# Cricket Housing



## stysall (Mar 10, 2011)

Hi,

I have been put of using crickets as feeder food because they have escaped from every tank I have kept them in !! AND they are SOOOOOOO noisy.

I have had brown crickets which are supposed to be silent (but aren't)

I wish to use crickets again to feed my two Gecko's as they must be getting bored with their exclusively locust diets.

My question is this - what is the best thing to store the crickets in so they won't escape ??

Cheers : victory:


----------



## BDS-Eva (Sep 16, 2011)

stysall said:


> Hi,
> 
> 
> My question is this - what is the best thing to store the crickets in so they won't escape ??
> ...


One of my best friends breeds locusts and crix, she made the stupid mistake of buying one of the cricket keepers and although I think everyone has a difference of opinion but everything got out of it. She has gone for 2 ventilated vivs and with the young covered the top and put breathing holes in. Might not work for everyone but works for her. Once my beardies are bigger breading is going to be my next port of call as it's so much more cost effective.


----------



## Blueladybird (Jan 20, 2008)

stysall said:


> Hi,
> 
> I have been put of using crickets as feeder food because they have escaped from every tank I have kept them in !! AND they are SOOOOOOO noisy.
> 
> ...


http://www.reptileforums.co.uk/forums/lizard-pictures/90123-budget-cricket-housing.html

Dunno if this helps any i posted it years ago but still use this method when storing crix. Never had any escapes! I don't breed them tho, this is purely for keeping them till they get munched. I pop them in the fridge for a bit before transfering them into the boxes then just tip as any as i need into a food bag for dusting 

Molly x


----------



## BDS-Eva (Sep 16, 2011)

Blueladybird said:


> http://www.reptileforums.co.uk/forums/lizard-pictures/90123-budget-cricket-housing.html
> 
> Dunno if this helps any i posted it years ago but still use this method when storing crix. Never had any escapes! I don't breed them tho, this is purely for keeping them till they get munched. I pop them in the fridge for a bit before transfering them into the boxes then just tip as any as i need into a food bag for dusting
> 
> Molly x


Just had a look at that, epic idea, def going to put that into action when mine are on bigger crix and locusts!


----------



## 123dragon (Jan 15, 2011)

Blueladybird said:


> http://www.reptileforums.co.uk/forums/lizard-pictures/90123-budget-cricket-housing.html
> 
> Dunno if this helps any i posted it years ago but still use this method when storing crix.

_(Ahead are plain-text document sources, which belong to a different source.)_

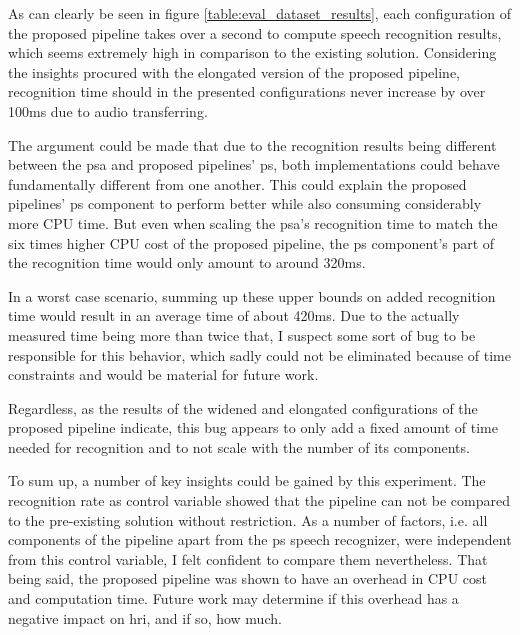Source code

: { %
As can clearly be seen in figure \ref{table:eval_dataset_results}, each configuration of the proposed pipeline takes over a second to compute speech recognition results, which seems extremely high in comparison to the existing solution.
Considering the insights procured with the elongated version of the proposed pipeline, recognition time should in the presented configurations never increase by over 100ms due to audio transferring.

The argument could be made that due to the recognition results being different between the \gls{psa} and proposed pipelines' \gls{ps}, both implementations could behave fundamentally different from one another.
This could explain the proposed pipelines' \gls{ps} component to perform better while also consuming considerably more CPU time.
But even when scaling the \gls{psa}'s recognition time to match the six times higher CPU cost of the proposed pipeline, the \gls{ps} component's part of the recognition time would only amount to around 320ms.

In a worst case scenario, summing up these upper bounds on added recognition time would result in an average time of about 420ms.  
Due to the actually measured time being more than twice that, I suspect some sort of bug to be responsible for this behavior, which sadly could not be eliminated because of time constraints and would be material for future work.

Regardless, as the results of the widened and elongated configurations of the proposed pipeline indicate, this bug appears to only add a fixed amount of time needed for recognition and to not scale with the number of its components. 
}

To sum up, a number of key insights could be gained by this experiment.
The recognition rate as control variable showed that the pipeline can not be compared to the pre-existing solution without restriction.
As a number of factors, i.e. all components of the pipeline apart from the \gls{ps} speech recognizer, were independent from this control variable, I felt confident to compare them nevertheless.
That being said, the proposed pipeline was shown to have an overhead in CPU cost and computation time.
Future work may determine if this overhead has a negative impact on \gls{hri}, and if so, how much.



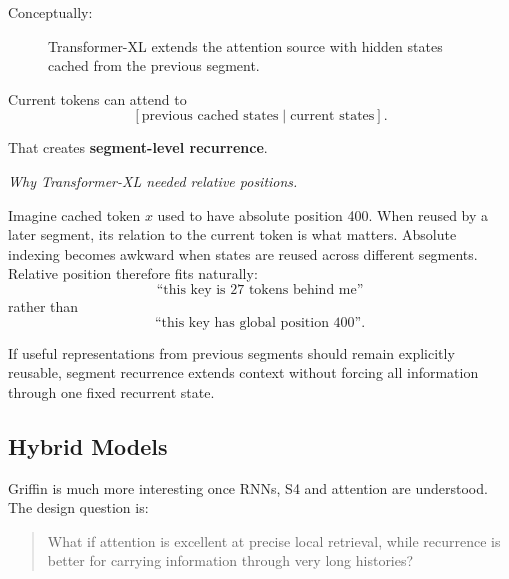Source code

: Conceptually:

\begin{figure}[htbp]
\centering
{}
\caption{Transformer-XL extends the attention source with hidden states cached from the previous segment.}
\label{fig:modern-transformer-xl}
\end{figure}

Current tokens can attend to
\[
[\text{previous cached states}\mid\text{current states}].
\]

That creates \textbf{segment-level recurrence}.

\textit{Why Transformer-XL needed relative positions.}

Imagine cached token $x$ used to have absolute position 400.
When reused by a later segment, its relation to the current token is what matters.
Absolute indexing becomes awkward when states are reused across different segments.
Relative position therefore fits naturally:
\[
\text{``this key is 27 tokens behind me''}
\]
rather than
\[
\text{``this key has global position 400''}.
\]

\begin{calloutbias}
If useful representations from previous segments should remain explicitly reusable, segment recurrence extends context without forcing all information through one fixed recurrent state.
\end{calloutbias}

\subsection{Hybrid Models}
\label{subsec:modern-griffin}
Griffin is much more interesting once RNNs, S4 and attention are understood.
The design question is:

\begin{quote}
What if attention is excellent at precise local retrieval, while recurrence is better for carrying information through very long histories?
\end{quote}

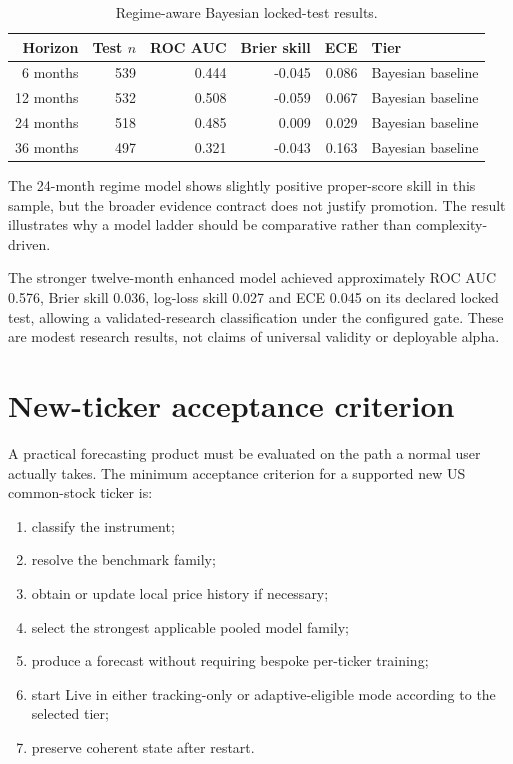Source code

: \documentclass[11pt]{article}
\begin{document}
\begin{table}[ht]
\centering
\caption{Regime-aware Bayesian locked-test results.}
\begin{tabular}{rrrrrl}
\toprule
Horizon & Test $n$ & ROC AUC & Brier skill & ECE & Tier\\
\midrule
6 months  & 539 & 0.444 & -0.045 & 0.086 & Bayesian baseline\\
12 months & 532 & 0.508 & -0.059 & 0.067 & Bayesian baseline\\
24 months & 518 & 0.485 &  0.009 & 0.029 & Bayesian baseline\\
36 months & 497 & 0.321 & -0.043 & 0.163 & Bayesian baseline\\
\bottomrule
\end{tabular}
\end{table}

The 24-month regime model shows slightly positive proper-score skill in this sample, but the broader evidence contract does not justify promotion. The result illustrates why a model ladder should be comparative rather than complexity-driven.

The stronger twelve-month enhanced model achieved approximately ROC AUC 0.576, Brier skill 0.036, log-loss skill 0.027 and ECE 0.045 on its declared locked test, allowing a validated-research classification under the configured gate. These are modest research results, not claims of universal validity or deployable alpha.

\section{New-ticker acceptance criterion}
A practical forecasting product must be evaluated on the path a normal user actually takes. The minimum acceptance criterion for a supported new US common-stock ticker is:
\begin{enumerate}[itemsep=0.2em]
\item classify the instrument;
\item resolve the benchmark family;
\item obtain or update local price history if necessary;
\item select the strongest applicable pooled model family;
\item produce a forecast without requiring bespoke per-ticker training;
\item start Live in either tracking-only or adaptive-eligible mode according to the selected tier;
\item preserve coherent state after restart.
\end{enumerate}
\end{document}

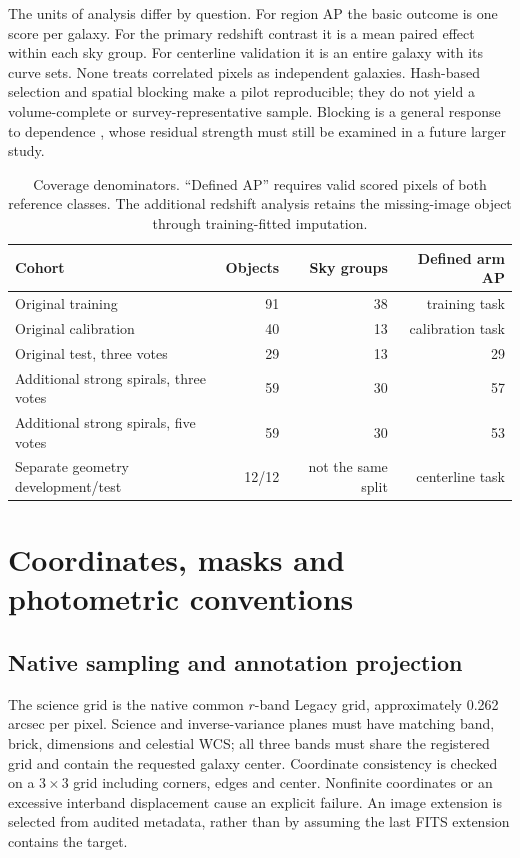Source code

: \documentclass[10pt]{article}
\begin{document}
The units of analysis differ by question. For region AP the basic outcome is
one score per galaxy. For the primary redshift contrast it is a mean paired
effect within each sky group. For centerline validation it is an entire galaxy
with its curve sets. None treats correlated pixels as independent galaxies.
Hash-based selection and spatial blocking make a pilot reproducible; they do
not yield a volume-complete or survey-representative sample. Blocking is a
general response to dependence \citep{roberts2017}, whose residual strength
must still be examined in a future larger study.

\begin{table}[htb]
\centering
\caption{Coverage denominators. ``Defined AP'' requires valid scored pixels
of both reference classes. The additional redshift analysis retains the
missing-image object through training-fitted imputation.}
\begin{tabular}{lrrr}
\toprule
Cohort & Objects & Sky groups & Defined arm AP\\
\midrule
Original training & 91 & 38 & training task\\
Original calibration & 40 & 13 & calibration task\\
Original test, three votes & 29 & 13 & 29\\
Additional strong spirals, three votes & 59 & 30 & 57\\
Additional strong spirals, five votes & 59 & 30 & 53\\
Separate geometry development/test & 12/12 & not the same split & centerline task\\
\bottomrule
\end{tabular}
\end{table}

\section{Coordinates, masks and photometric conventions}
\subsection{Native sampling and annotation projection}
The science grid is the native common $r$-band Legacy grid, approximately
0.262 arcsec per pixel. Science and inverse-variance planes must have matching
band, brick, dimensions and celestial WCS; all three bands must share the
registered grid and contain the requested galaxy center. Coordinate consistency
is checked on a $3\times3$ grid including corners, edges and center. Nonfinite
coordinates or an excessive interband displacement cause an explicit failure.
An image extension is selected from audited metadata, rather than by assuming
the last FITS extension contains the target.
\end{document}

Never had any escapes! I don't breed them tho, this is purely for keeping them till they get munched. I pop them in the fridge for a bit before transfering them into the boxes then just tip as any as i need into a food bag for dusting
> 
> Molly x


thats a great idea lol might try it with some crickets in the next delivery for my gfs crickets which live in my house other than when she is feeding her leos lol


----------



## Blueladybird (Jan 20, 2008)

:2thumb: Cheers, it's also a good wee craft project if you have bored kids on a rainy day, i have my own wee production line when the wee one brings her friends round :lol2:


----------



## corny girl (Aug 30, 2009)

I had a small cricket keeper but found it useless. So i now have them in a small faunarium & use the tube from the keeper to collect them when i need them, have sprinkled some calcium in the tube so i just do a little shake & then empty tube out into my Crestie's vivs :2thumb:.


----------



## stysall (Mar 10, 2011)

All great advice guys.
I esp' like he look of the bottle option LOL
I think I will give that a go.
How long can you keep them in the fridge for before they die ??


----------



## BDS-Eva (Sep 16, 2011)

Just whack them in there for 5/10 minutes. Tends to have the desired slow effects without killing them off!


----------



## Blueladybird (Jan 20, 2008)

Yup, 10-15 mins max is enough, they recover pretty quickly, so u need to be fast :2thumb:


----------